Candle in the Window, Wreath Upon the Door

This past Wednesday was the first official day of winter though the birds have been back for awhile now and the cold weather bullied autumn away weeks ago. Hard to believe that tomorrow is Christmas Eve.

Growing up, Christmas preparations could only begin after the magical tenth of December (my birthday). Lately, however, it seems I've begun preparing for Christmas earlier and earlier. More and more it seems that the world needs those candles shining in the window. More and more, whatever our faith or personal credo,  we need to believe in the spirit of peace and goodwill.

It seems this year has been exceptionally difficult. The radio choir sings children's faces all aglow, but the dusty, blood-and-tear-stained children of Aleppo haunt me. The bandaged face of a young man whose only desire was to live in freedom followed me as I filled my shopping cart with gifts for my family.

Most of what I write is middle grade historical fiction.  If I've learned anything from my research it's that the peaceful times we recall fondly were not really all that peaceful. While I was gleefully opening my Tiny Tears or Chatty Cathy, children in Vietnam were being born with birth defects from the endless war in their backyard.

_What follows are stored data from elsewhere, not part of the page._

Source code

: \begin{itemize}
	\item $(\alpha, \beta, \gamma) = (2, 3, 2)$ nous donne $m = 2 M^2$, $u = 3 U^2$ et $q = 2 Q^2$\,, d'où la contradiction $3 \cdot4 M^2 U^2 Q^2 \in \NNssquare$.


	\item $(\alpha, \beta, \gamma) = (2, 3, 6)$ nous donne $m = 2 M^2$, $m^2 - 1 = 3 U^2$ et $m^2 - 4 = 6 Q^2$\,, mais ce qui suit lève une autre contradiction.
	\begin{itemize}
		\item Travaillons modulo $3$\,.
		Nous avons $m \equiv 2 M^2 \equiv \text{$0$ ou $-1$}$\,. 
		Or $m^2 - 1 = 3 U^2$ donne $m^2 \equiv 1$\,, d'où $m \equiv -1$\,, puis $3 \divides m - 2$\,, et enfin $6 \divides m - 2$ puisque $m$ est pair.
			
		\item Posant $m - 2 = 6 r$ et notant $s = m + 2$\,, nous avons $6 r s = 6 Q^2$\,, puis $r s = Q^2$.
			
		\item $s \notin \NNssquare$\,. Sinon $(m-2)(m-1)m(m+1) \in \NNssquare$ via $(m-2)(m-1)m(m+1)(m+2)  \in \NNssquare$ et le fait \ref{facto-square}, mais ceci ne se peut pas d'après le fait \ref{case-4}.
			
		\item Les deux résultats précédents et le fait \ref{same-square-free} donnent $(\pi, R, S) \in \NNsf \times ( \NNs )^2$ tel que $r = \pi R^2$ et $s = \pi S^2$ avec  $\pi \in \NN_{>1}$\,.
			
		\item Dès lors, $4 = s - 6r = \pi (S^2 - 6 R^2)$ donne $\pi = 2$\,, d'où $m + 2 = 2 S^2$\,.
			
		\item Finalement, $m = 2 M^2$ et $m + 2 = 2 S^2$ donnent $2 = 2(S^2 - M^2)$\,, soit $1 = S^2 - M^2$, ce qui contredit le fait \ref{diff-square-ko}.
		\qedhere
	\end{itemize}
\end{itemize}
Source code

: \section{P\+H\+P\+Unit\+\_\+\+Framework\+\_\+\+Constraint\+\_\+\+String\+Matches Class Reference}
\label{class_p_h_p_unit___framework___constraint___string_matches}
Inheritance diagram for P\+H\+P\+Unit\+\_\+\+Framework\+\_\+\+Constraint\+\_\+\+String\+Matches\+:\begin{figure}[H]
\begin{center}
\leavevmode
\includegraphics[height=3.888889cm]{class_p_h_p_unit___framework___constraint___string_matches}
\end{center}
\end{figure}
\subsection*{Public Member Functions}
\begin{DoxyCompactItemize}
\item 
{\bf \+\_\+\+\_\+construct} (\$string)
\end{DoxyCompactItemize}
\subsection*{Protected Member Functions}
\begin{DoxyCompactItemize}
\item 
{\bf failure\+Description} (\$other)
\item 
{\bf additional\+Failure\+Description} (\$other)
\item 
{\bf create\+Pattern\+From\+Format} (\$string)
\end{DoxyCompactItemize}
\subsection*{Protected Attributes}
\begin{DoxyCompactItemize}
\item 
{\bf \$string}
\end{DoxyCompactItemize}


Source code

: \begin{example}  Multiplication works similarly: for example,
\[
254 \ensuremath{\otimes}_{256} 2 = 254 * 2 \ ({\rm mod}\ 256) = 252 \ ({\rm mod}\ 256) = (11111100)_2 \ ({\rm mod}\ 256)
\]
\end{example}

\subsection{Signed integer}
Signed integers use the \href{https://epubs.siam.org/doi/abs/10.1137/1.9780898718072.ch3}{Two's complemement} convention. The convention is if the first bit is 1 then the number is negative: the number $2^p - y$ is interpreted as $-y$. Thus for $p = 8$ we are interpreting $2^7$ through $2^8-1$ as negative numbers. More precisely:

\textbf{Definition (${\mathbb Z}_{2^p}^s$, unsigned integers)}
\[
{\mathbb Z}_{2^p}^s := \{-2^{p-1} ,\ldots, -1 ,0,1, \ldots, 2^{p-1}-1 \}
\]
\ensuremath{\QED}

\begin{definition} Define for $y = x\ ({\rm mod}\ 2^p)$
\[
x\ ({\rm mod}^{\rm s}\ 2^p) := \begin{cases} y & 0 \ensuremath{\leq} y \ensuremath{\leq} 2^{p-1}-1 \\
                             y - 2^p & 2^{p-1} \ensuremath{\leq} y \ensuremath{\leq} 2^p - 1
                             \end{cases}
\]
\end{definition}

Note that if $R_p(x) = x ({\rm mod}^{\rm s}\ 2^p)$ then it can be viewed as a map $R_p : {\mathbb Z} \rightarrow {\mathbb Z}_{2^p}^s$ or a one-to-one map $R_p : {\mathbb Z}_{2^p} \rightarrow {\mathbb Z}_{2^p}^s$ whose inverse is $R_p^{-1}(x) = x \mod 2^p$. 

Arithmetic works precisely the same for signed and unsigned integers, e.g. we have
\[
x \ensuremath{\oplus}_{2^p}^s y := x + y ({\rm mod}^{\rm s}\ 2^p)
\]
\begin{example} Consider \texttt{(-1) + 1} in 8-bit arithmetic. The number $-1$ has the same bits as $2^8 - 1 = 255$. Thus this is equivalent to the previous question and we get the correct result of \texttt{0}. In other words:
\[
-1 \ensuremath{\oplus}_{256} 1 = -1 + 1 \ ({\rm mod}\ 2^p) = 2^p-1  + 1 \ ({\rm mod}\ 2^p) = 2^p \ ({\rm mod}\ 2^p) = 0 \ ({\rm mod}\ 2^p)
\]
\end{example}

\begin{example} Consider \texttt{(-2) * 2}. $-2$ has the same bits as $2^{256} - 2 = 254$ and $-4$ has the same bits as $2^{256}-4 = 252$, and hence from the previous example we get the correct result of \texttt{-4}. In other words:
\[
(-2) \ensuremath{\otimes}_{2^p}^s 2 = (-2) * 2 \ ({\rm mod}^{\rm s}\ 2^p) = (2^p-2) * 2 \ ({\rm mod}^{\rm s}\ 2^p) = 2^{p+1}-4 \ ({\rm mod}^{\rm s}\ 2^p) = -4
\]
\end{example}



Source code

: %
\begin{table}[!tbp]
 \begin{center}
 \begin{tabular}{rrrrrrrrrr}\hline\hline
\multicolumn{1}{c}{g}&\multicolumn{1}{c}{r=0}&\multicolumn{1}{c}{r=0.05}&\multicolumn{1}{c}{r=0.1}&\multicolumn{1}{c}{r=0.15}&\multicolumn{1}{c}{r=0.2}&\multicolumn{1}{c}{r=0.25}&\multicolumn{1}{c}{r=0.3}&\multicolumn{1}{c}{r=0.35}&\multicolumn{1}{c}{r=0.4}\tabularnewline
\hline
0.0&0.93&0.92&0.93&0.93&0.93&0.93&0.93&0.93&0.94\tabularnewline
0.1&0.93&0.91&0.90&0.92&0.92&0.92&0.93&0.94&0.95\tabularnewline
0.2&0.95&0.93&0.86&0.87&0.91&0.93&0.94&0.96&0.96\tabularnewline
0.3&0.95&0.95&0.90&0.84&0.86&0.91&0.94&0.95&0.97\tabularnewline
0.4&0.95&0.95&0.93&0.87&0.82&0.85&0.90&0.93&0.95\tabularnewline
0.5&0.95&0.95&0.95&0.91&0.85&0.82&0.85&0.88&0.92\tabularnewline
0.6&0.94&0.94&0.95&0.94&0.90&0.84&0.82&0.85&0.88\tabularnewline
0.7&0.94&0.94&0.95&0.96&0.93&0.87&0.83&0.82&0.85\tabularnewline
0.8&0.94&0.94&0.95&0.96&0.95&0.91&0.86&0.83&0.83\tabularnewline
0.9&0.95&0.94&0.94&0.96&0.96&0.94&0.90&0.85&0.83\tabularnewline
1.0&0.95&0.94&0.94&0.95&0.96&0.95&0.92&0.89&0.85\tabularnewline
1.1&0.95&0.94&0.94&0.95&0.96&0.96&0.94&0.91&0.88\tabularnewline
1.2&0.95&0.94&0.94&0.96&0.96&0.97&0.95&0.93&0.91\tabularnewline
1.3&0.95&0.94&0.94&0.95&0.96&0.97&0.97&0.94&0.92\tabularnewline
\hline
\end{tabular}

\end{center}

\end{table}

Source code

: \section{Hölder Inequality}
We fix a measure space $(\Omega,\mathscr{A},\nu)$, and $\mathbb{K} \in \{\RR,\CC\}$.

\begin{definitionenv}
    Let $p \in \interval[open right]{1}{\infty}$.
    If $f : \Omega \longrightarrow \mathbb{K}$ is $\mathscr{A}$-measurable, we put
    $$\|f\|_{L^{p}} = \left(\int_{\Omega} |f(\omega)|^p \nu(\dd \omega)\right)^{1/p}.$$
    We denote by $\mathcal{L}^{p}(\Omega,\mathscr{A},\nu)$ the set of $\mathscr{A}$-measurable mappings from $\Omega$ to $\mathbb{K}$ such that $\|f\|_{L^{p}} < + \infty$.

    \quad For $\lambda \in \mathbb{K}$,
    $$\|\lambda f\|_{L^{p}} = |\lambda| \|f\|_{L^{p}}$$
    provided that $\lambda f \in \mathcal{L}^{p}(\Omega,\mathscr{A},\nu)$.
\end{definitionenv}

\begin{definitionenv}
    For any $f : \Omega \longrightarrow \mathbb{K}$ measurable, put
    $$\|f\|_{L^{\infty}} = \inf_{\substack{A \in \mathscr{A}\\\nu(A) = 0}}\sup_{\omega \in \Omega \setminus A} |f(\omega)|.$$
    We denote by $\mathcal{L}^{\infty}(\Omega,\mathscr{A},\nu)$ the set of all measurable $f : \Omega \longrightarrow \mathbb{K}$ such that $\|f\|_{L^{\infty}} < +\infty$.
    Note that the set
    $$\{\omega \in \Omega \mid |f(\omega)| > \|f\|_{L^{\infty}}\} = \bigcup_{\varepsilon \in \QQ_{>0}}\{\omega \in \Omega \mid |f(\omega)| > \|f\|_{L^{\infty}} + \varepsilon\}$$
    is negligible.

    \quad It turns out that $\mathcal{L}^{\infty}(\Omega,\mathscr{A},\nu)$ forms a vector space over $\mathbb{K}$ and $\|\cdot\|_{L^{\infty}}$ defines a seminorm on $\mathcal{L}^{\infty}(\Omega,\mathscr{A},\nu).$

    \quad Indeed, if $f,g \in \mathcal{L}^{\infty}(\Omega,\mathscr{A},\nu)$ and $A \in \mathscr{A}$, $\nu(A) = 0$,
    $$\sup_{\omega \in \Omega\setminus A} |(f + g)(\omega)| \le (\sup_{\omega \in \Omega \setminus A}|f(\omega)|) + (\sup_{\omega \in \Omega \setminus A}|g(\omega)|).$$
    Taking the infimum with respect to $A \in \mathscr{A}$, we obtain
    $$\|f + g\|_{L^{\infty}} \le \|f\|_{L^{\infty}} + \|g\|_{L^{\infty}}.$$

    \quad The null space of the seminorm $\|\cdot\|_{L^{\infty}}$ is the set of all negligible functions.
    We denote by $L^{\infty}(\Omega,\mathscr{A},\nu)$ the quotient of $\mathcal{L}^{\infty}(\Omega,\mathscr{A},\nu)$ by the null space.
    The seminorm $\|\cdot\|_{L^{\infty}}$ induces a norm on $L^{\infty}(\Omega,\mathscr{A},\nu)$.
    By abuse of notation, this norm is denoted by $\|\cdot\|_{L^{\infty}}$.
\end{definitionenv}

While we continue to sip our champagne, others are struggling to find clean water for their families. While many danced in squares, line and circles, others still labored in the fields.

I suppose this doesn't seem much like a holiday post. This December we are all exceptionally weary, maybe even afraid. Yet, I can't dismiss those candles in the window. That light in the darkness. That's the thing about hope...true hope continues to exist despite condition or circumstance. There is something exceptionally, extraordinarily beautiful in that.

So, this year, as I do every year (although maybe a bit earlier than usual) I placed on my door a festive Christmas wreath. And this year, as I do every year (although maybe a bit more fervently than usual) I hold in my heart a prayer for peace.

Happy, happy holidays to each and every one of my readers! I hope a little light always shines in your heart!




Tuesday, October 4, 2016

While Waiting for Take-Off

Unless my thoughts hold a special remembrance of  a particular person or event, I tend to post my ponderings closer to the end of the month. That's because, despite my best efforts, most days charge by me, leaving me astounded that a week, month, or sometimes an entire season is already coming to a close. It seems just yesterday we were packing our car for Long Beach Island— how is it that my son has been in college a month? that already we are bringing in the lawn chairs and stacking fire wood?

This atypical, early-in-the-month entry is my best effort to stay ahead of the darkening days of October.  The next few months will be uncharacteristically busy as I trade my quiet, at-home writing days (with the occasional field trip to the library) for visits to Nashville, Atlanta, and Miami. I'll be packing for a sojourn to the Great Dismal Swamp, and traveling to festivals and bookstores across New York. 

I look forward to all these opportunities. I look forward to meeting students, teachers, librarians and other writers; I'm profoundly grateful for the opportunity to discuss the writing process and the characters I've come to love. This go round I will mostly be talking about Grace and her family, but I haven't forgotten Rebekkah, Matt or Serafina. Writing, like reading, changes us. It is impossible to enter the heart of another without gaining a change in perspective or a deepening appreciation for what it means to be human.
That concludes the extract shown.